| Work order |
Count lines holding the string "prev" in the data that follows. Reply with one number only.

| Supplied records |

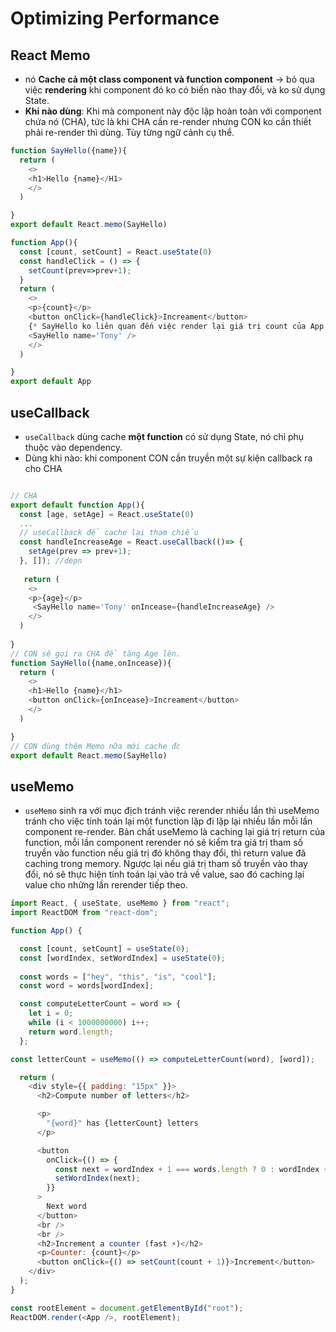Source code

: # Optimizing Performance

## React Memo
- nó **Cache cả một class component và function component** -> bỏ qua việc **rendering** khi component đó ko có biến nào thay đổi, và ko sử dụng State.
- **Khi nào dùng**: Khi mà component này độc lập hoàn toàn với component chứa nó (CHA), tức là khi CHA cần re-render nhưng CON ko cần thiết phải re-render thì dùng. Tùy từng ngữ cảnh cụ thể.
```js
function SayHello({name}){
  return (
    <>
    <h1>Hello {name}</H1>
    </>
  )

}
export default React.memo(SayHello)

function App(){
  const [count, setCount] = React.useState(0)
  const handleClick = () => {
    setCount(prev=>prev+1);
  }
  return (
    <>
    <p>{count}</p>
    <button onClick={handleClick}>Increament</button>
    {* SayHello ko liên quan đến việc render lại giá trị count của App *}
    <SayHello name='Tony' />
    </>
  )

}
export default App
```
## useCallback
- `useCallback` dùng cache **một function** có sử dụng State, nó chỉ phụ thuộc vào dependency.
- Dùng khi nào: khi component CON cần truyền một sự kiện callback ra cho CHA

```js

// CHA 
export default function App(){
  const [age, setAge] = React.useState(0)
  ...
  // useCallback để cache lại tham chiếu
  const handleIncreaseAge = React.useCallback(()=> {
    setAge(prev => prev+1);
  }, []); //depn
  
   return (
    <>
    <p>{age}</p>
     <SayHello name='Tony' onIncease={handleIncreaseAge} />
    </>
  )
  
}
// CON sẽ gọi ra CHA để tăng Age lên.
function SayHello({name,onIncease}){
  return (
    <>
    <h1>Hello {name}</h1>
    <button onClick={onIncease}>Increament</button>
    </>
  )

}
// CON dùng thêm Memo nữa mới cache đc
export default React.memo(SayHello)

```
## useMemo
- `useMemo` sinh ra với mục địch tránh việc rerender nhiều lần thì useMemo tránh cho việc tính toán lại một function lặp đi lặp lại nhiều lần mỗi lần component re-render. Bản chất useMemo là caching lại giá trị return của function, mỗi lần component rerender nó sẽ kiểm tra giá trị tham số truyền vào function nếu giá trị đó không thay đổi, thì return value đã caching trong memory. Ngược lại nếu giá trị tham số truyền vào thay đổi, nó sẽ thực hiện tính toán lại vào trả về value, sao đó caching lại value cho những lần rerender tiếp theo.

```js
import React, { useState, useMemo } from "react";
import ReactDOM from "react-dom";

function App() {

  const [count, setCount] = useState(0);
  const [wordIndex, setWordIndex] = useState(0);
  
  const words = ["hey", "this", "is", "cool"];
  const word = words[wordIndex];

  const computeLetterCount = word => {
    let i = 0;
    while (i < 1000000000) i++;
    return word.length;
  };

const letterCount = useMemo(() => computeLetterCount(word), [word]);

  return (
    <div style={{ padding: "15px" }}>
      <h2>Compute number of letters</h2>

      <p>
        "{word}" has {letterCount} letters
      </p>

      <button
        onClick={() => {
          const next = wordIndex + 1 === words.length ? 0 : wordIndex + 1;
          setWordIndex(next);
        }}
      >
        Next word
      </button>
      <br />
      <br />
      <h2>Increment a counter (fast ⚡️)</h2>
      <p>Counter: {count}</p>
      <button onClick={() => setCount(count + 1)}>Increment</button>
    </div>
  );
}

const rootElement = document.getElementById("root");
ReactDOM.render(<App />, rootElement);


```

| Response area |
2